WHAT TO WORK ON:
Exclude images; transcribe the rest of the data exactly.

INPUT DATA:
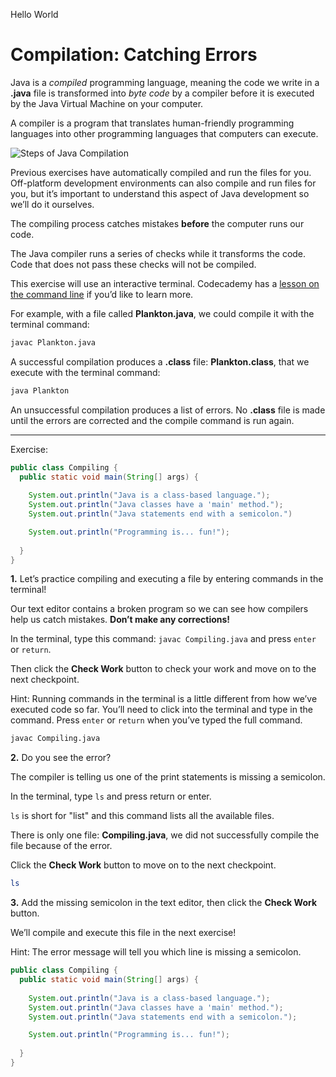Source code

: Hello World
# Compilation: Catching Errors

Java is a _compiled_ programming language, meaning the code we write in a **.java** file is transformed into _byte code_ by a compiler before it is executed by the Java Virtual Machine on your computer.

A compiler is a program that translates human-friendly programming languages into other programming languages that computers can execute.

![Steps of Java Compilation](https://content.codecademy.com/courses/learn-java/revised-2019/Java%20M1L1-%20Compilation%20Process%20ART%20409.png)

Previous exercises have automatically compiled and run the files for you. Off-platform development environments can also compile and run files for you, but it’s important to understand this aspect of Java development so we’ll do it ourselves.

The compiling process catches mistakes **before** the computer runs our code.

The Java compiler runs a series of checks while it transforms the code. Code that does not pass these checks will not be compiled.

This exercise will use an interactive terminal. Codecademy has a [lesson on the command line](https://www.codecademy.com/learn/learn-the-command-line) if you’d like to learn more.

For example, with a file called **Plankton.java**, we could compile it with the terminal command:

```bash
javac Plankton.java
```

A successful compilation produces a **.class** file: **Plankton.class**, that we execute with the terminal command:

```bash
java Plankton
```

An unsuccessful compilation produces a list of errors. No **.class** file is made until the errors are corrected and the compile command is run again.

---

Exercise:

```java
public class Compiling {
  public static void main(String[] args) {
    
    System.out.println("Java is a class-based language.");
    System.out.println("Java classes have a 'main' method.");
    System.out.println("Java statements end with a semicolon.")

    System.out.println("Programming is... fun!");
    
  }
}
```

**1.** Let’s practice compiling and executing a file by entering commands in the terminal!

Our text editor contains a broken program so we can see how compilers help us catch mistakes. **Don’t make any corrections!**

In the terminal, type this command: `javac Compiling.java` and press `enter` or `return`.

Then click the **Check Work** button to check your work and move on to the next checkpoint.

Hint: Running commands in the terminal is a little different from how we’ve executed code so far.
You’ll need to click into the terminal and type in the command.
Press `enter` or `return` when you’ve typed the full command.

```bash
javac Compiling.java
```

**2.** Do you see the error?

The compiler is telling us one of the print statements is missing a semicolon.

In the terminal, type `ls` and press return or enter.

`ls` is short for "list" and this command lists all the available files.

There is only one file: **Compiling.java**, we did not successfully compile the file because of the error.

Click the **Check Work** button to move on to the next checkpoint.

```bash
ls
```

**3.** Add the missing semicolon in the text editor, then click the **Check Work** button.

We’ll compile and execute this file in the next exercise!

Hint: The error message will tell you which line is missing a semicolon.

```java
public class Compiling {
  public static void main(String[] args) {
    
    System.out.println("Java is a class-based language.");
    System.out.println("Java classes have a 'main' method.");
    System.out.println("Java statements end with a semicolon.");

    System.out.println("Programming is... fun!");
    
  }
}
```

THE ANSWER:
Source code

: Hello World
# Compilation: Catching Errors

Java is a _compiled_ programming language, meaning the code we write in a **.java** file is transformed into _byte code_ by a compiler before it is executed by the Java Virtual Machine on your computer.

A compiler is a program that translates human-friendly programming languages into other programming languages that computers can execute.

![Steps of Java Compilation](https://content.codecademy.com/courses/learn-java/revised-2019/Java%20M1L1-%20Compilation%20Process%20ART%20409.png)

Previous exercises have automatically compiled and run the files for you. Off-platform development environments can also compile and run files for you, but it’s important to understand this aspect of Java development so we’ll do it ourselves.

The compiling process catches mistakes **before** the computer runs our code.

The Java compiler runs a series of checks while it transforms the code. Code that does not pass these checks will not be compiled.

This exercise will use an interactive terminal. Codecademy has a [lesson on the command line](https://www.codecademy.com/learn/learn-the-command-line) if you’d like to learn more.

For example, with a file called **Plankton.java**, we could compile it with the terminal command:

```bash
javac Plankton.java
```

A successful compilation produces a **.class** file: **Plankton.class**, that we execute with the terminal command:

```bash
java Plankton
```

An unsuccessful compilation produces a list of errors. No **.class** file is made until the errors are corrected and the compile command is run again.

---

Exercise:

```java
public class Compiling {
  public static void main(String[] args) {
    
    System.out.println("Java is a class-based language.");
    System.out.println("Java classes have a 'main' method.");
    System.out.println("Java statements end with a semicolon.")

    System.out.println("Programming is... fun!");
    
  }
}
```

**1.** Let’s practice compiling and executing a file by entering commands in the terminal!

Our text editor contains a broken program so we can see how compilers help us catch mistakes. **Don’t make any corrections!**

In the terminal, type this command: `javac Compiling.java` and press `enter` or `return`.

Then click the **Check Work** button to check your work and move on to the next checkpoint.

Hint: Running commands in the terminal is a little different from how we’ve executed code so far.
You’ll need to click into the terminal and type in the command.
Press `enter` or `return` when you’ve typed the full command.

```bash
javac Compiling.java
```

**2.** Do you see the error?

The compiler is telling us one of the print statements is missing a semicolon.

In the terminal, type `ls` and press return or enter.

`ls` is short for "list" and this command lists all the available files.

There is only one file: **Compiling.java**, we did not successfully compile the file because of the error.

Click the **Check Work** button to move on to the next checkpoint.

```bash
ls
```

**3.** Add the missing semicolon in the text editor, then click the **Check Work** button.

We’ll compile and execute this file in the next exercise!

Hint: The error message will tell you which line is missing a semicolon.

```java
public class Compiling {
  public static void main(String[] args) {
    
    System.out.println("Java is a class-based language.");
    System.out.println("Java classes have a 'main' method.");
    System.out.println("Java statements end with a semicolon.");

    System.out.println("Programming is... fun!");
    
  }
}
```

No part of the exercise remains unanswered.